Source texts of formatted documents:
_ _ _ _
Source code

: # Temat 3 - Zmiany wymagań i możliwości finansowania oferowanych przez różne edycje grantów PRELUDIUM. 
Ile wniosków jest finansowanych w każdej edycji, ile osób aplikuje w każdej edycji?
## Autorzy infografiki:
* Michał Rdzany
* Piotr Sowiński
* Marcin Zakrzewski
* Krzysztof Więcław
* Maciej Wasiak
_ _ _ _
* What needs to be done:
Transcribe each line above exactly; skip none.

* Finished task:
Source code

: # Temat 3 - Zmiany wymagań i możliwości finansowania oferowanych przez różne edycje grantów PRELUDIUM. 
Ile wniosków jest finansowanych w każdej edycji, ile osób aplikuje w każdej edycji?
## Autorzy infografiki:
* Michał Rdzany
* Piotr Sowiński
* Marcin Zakrzewski
* Krzysztof Więcław
* Maciej Wasiak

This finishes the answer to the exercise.